■ TO DO: The expected output is each line in the data below that includes the string "tools".

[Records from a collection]
*** Block opens ***

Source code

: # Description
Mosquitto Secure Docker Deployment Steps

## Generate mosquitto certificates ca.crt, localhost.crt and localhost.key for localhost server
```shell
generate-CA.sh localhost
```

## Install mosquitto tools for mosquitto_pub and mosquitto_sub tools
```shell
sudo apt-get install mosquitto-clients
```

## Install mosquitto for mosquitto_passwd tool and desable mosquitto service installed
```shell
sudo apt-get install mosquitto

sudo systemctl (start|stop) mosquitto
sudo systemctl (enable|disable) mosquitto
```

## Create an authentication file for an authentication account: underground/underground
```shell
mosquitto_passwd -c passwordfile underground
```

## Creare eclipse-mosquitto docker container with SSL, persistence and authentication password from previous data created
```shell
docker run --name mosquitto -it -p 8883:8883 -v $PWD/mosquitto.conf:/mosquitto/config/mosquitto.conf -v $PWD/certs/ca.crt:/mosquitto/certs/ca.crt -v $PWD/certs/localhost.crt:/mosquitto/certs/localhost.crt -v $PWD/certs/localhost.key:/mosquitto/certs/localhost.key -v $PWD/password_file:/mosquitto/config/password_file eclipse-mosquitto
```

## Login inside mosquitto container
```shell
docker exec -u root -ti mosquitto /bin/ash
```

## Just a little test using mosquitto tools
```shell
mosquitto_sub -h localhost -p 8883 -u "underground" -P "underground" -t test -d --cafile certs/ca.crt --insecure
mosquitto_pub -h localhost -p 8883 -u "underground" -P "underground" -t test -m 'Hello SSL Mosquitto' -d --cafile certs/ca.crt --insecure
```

*** Block closes ***

■ EXERCISE ANSWER:
## Install mosquitto tools for mosquitto_pub and mosquitto_sub tools
## Just a little test using mosquitto tools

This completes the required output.